- **DATA SUPPLIED**:
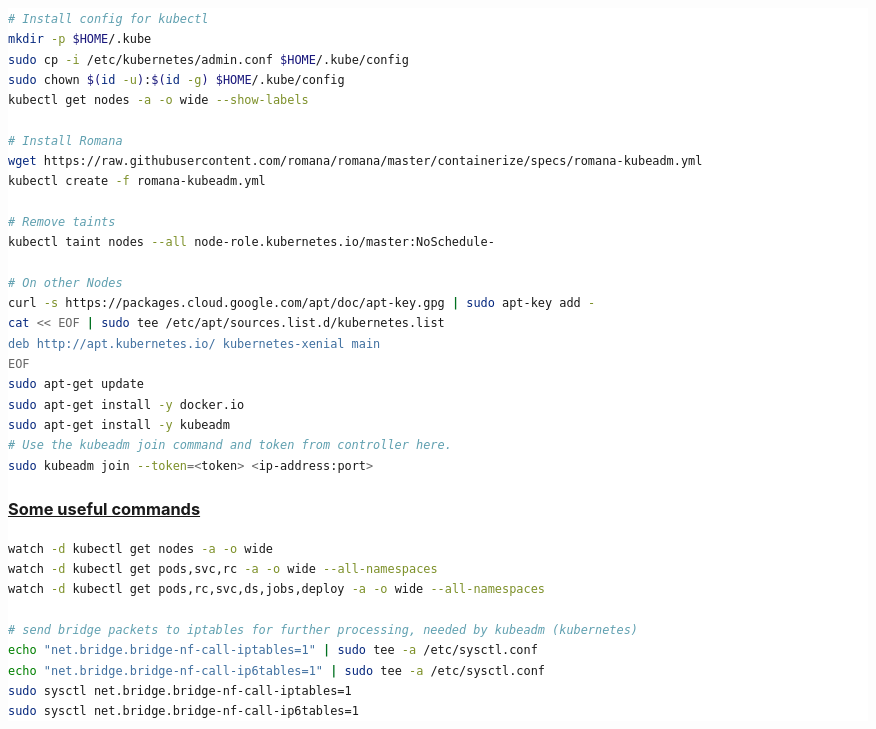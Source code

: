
```bash
# Install config for kubectl
mkdir -p $HOME/.kube
sudo cp -i /etc/kubernetes/admin.conf $HOME/.kube/config
sudo chown $(id -u):$(id -g) $HOME/.kube/config
kubectl get nodes -a -o wide --show-labels

# Install Romana
wget https://raw.githubusercontent.com/romana/romana/master/containerize/specs/romana-kubeadm.yml
kubectl create -f romana-kubeadm.yml

# Remove taints
kubectl taint nodes --all node-role.kubernetes.io/master:NoSchedule-

# On other Nodes
curl -s https://packages.cloud.google.com/apt/doc/apt-key.gpg | sudo apt-key add -
cat << EOF | sudo tee /etc/apt/sources.list.d/kubernetes.list
deb http://apt.kubernetes.io/ kubernetes-xenial main
EOF
sudo apt-get update
sudo apt-get install -y docker.io
sudo apt-get install -y kubeadm
# Use the kubeadm join command and token from controller here.
sudo kubeadm join --token=<token> <ip-address:port>
```

### [Some useful commands](#contents)

```bash
watch -d kubectl get nodes -a -o wide
watch -d kubectl get pods,svc,rc -a -o wide --all-namespaces
watch -d kubectl get pods,rc,svc,ds,jobs,deploy -a -o wide --all-namespaces

# send bridge packets to iptables for further processing, needed by kubeadm (kubernetes)
echo "net.bridge.bridge-nf-call-iptables=1" | sudo tee -a /etc/sysctl.conf
echo "net.bridge.bridge-nf-call-ip6tables=1" | sudo tee -a /etc/sysctl.conf
sudo sysctl net.bridge.bridge-nf-call-iptables=1
sudo sysctl net.bridge.bridge-nf-call-ip6tables=1
```

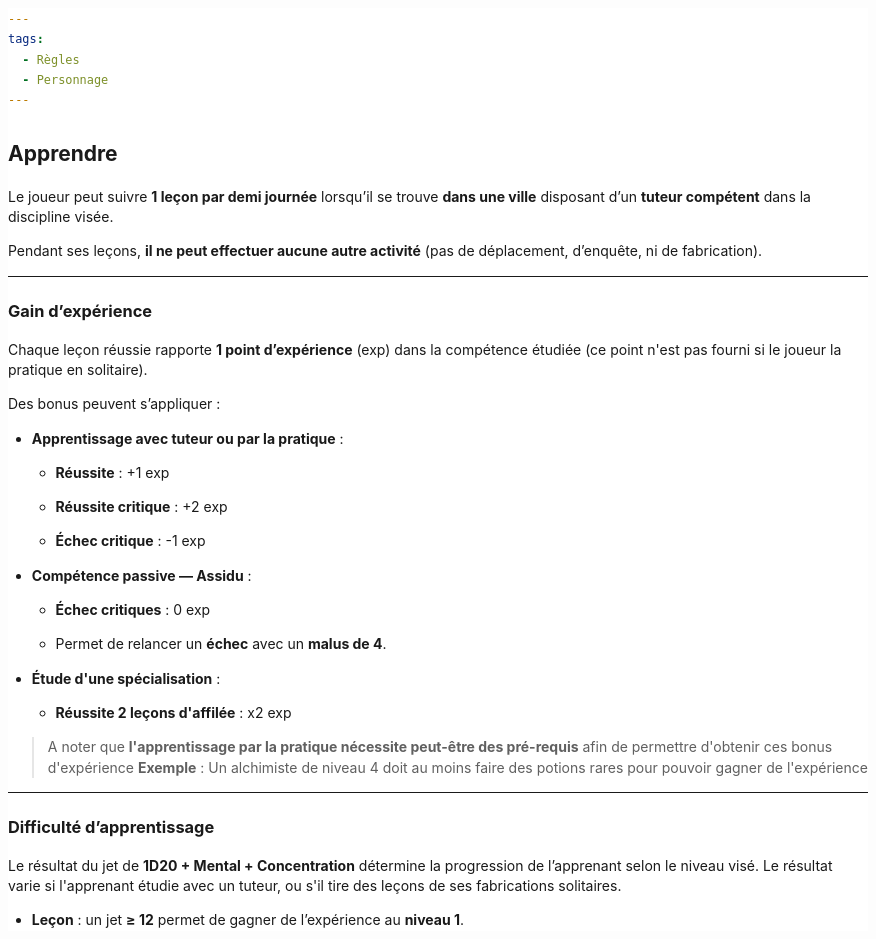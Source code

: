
 ```yaml
---
tags:
  - Règles
  - Personnage
---
```

## Apprendre

Le joueur peut suivre **1 leçon par demi journée** lorsqu’il se trouve **dans une ville** disposant d’un **tuteur compétent** dans la discipline visée.

Pendant ses leçons, **il ne peut effectuer aucune autre activité** (pas de déplacement, d’enquête, ni de fabrication).

---

### Gain d’expérience

Chaque leçon réussie rapporte **1 point d’expérience** (exp) dans la compétence étudiée (ce point n'est pas fourni si le joueur la pratique en solitaire).

Des bonus peuvent s’appliquer :

- **Apprentissage avec tuteur ou par la pratique** :
    
    - **Réussite** : +1 exp
        
    - **Réussite critique** : +2 exp
        
    - **Échec critique** : -1 exp
    
- **Compétence passive — Assidu** :
    
    - **Échec critiques** : 0 exp
        
    - Permet de relancer un **échec** avec un **malus de 4**.
    
- **Étude d'une spécialisation** :
    
    - **Réussite 2 leçons d'affilée** : x2 exp

> A noter que **l'apprentissage par la pratique nécessite peut-être des pré-requis** afin de permettre d'obtenir ces bonus d'expérience
> **Exemple** : Un alchimiste de niveau 4 doit au moins faire des potions rares pour pouvoir gagner de l'expérience 

---

### Difficulté d’apprentissage

Le résultat du jet de **1D20 + Mental + Concentration** détermine la progression de l’apprenant selon le niveau visé.
Le résultat varie si l'apprenant étudie avec un tuteur, ou s'il tire des leçons de ses fabrications solitaires.

- **Leçon** : un jet **≥ 12** permet de gagner de l’expérience au **niveau 1**.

- **ACTIVITY**:
Copy exactly. Start at the line containing "- **Réussite 2" and continue through the last line of the records.

- **RESPONSE TO THE EXERCISE**:
    - **Réussite 2 leçons d'affilée** : x2 exp

> A noter que **l'apprentissage par la pratique nécessite peut-être des pré-requis** afin de permettre d'obtenir ces bonus d'expérience
> **Exemple** : Un alchimiste de niveau 4 doit au moins faire des potions rares pour pouvoir gagner de l'expérience 

---

### Difficulté d’apprentissage

Le résultat du jet de **1D20 + Mental + Concentration** détermine la progression de l’apprenant selon le niveau visé.
Le résultat varie si l'apprenant étudie avec un tuteur, ou s'il tire des leçons de ses fabrications solitaires.

- **Leçon** : un jet **≥ 12** permet de gagner de l’expérience au **niveau 1**.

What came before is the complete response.